(Items from a data source)
____
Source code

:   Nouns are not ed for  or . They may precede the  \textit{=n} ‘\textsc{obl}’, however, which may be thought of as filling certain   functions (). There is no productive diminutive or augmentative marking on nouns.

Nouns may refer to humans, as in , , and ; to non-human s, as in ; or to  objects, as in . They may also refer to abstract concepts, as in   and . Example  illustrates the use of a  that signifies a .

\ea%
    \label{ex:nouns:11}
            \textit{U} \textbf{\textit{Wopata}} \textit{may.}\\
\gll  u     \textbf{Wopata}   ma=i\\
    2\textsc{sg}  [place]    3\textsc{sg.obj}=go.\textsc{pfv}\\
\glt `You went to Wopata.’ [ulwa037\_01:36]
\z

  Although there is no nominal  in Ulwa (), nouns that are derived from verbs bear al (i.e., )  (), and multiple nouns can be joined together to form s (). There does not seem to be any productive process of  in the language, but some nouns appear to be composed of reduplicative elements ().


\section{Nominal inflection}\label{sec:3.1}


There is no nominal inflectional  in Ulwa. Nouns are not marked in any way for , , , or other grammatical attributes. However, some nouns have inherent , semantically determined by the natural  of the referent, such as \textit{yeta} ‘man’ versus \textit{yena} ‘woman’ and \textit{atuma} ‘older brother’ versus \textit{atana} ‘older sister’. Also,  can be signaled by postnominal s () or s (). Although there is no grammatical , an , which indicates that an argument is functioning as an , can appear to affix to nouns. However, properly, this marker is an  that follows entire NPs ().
____
* **WHAT TO WORK ON**
Report the number of lines in the records that hold "textbf" and write no other words.

* **SOLUTION TO THE PROBLEM**
2